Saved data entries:

╔══

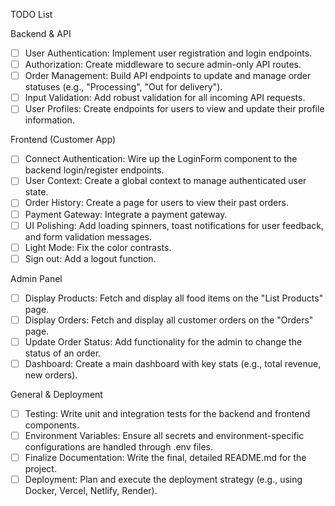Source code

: TODO List

Backend & API

- [ ] User Authentication: Implement user registration and login endpoints.
- [ ] Authorization: Create middleware to secure admin-only API routes.
- [ ] Order Management: Build API endpoints to update and manage order statuses (e.g., "Processing", "Out for delivery").
- [ ] Input Validation: Add robust validation for all incoming API requests.
- [ ] User Profiles: Create endpoints for users to view and update their profile information.

Frontend (Customer App)

- [ ] Connect Authentication: Wire up the LoginForm component to the backend login/register endpoints.
- [ ] User Context: Create a global context to manage authenticated user state.
- [ ] Order History: Create a page for users to view their past orders.
- [ ] Payment Gateway: Integrate a payment gateway.
- [ ] UI Polishing: Add loading spinners, toast notifications for user feedback, and form validation messages.
- [ ] Light Mode: Fix the color contrasts.
- [ ] Sign out: Add a logout function.

Admin Panel

- [ ] Display Products: Fetch and display all food items on the "List Products" page.
- [ ] Display Orders: Fetch and display all customer orders on the "Orders" page.
- [ ] Update Order Status: Add functionality for the admin to change the status of an order.
- [ ] Dashboard: Create a main dashboard with key stats (e.g., total revenue, new orders).

General & Deployment

- [ ] Testing: Write unit and integration tests for the backend and frontend components.
- [ ] Environment Variables: Ensure all secrets and environment-specific configurations are handled through .env files.
- [ ] Finalize Documentation: Write the final, detailed README.md for the project.
- [ ] Deployment: Plan and execute the deployment strategy (e.g., using Docker, Vercel, Netlify, Render).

╚══

Report each line in the preceding entries that holds the string "their".

- [ ] User Profiles: Create endpoints for users to view and update their profile information.
- [ ] Order History: Create a page for users to view their past orders.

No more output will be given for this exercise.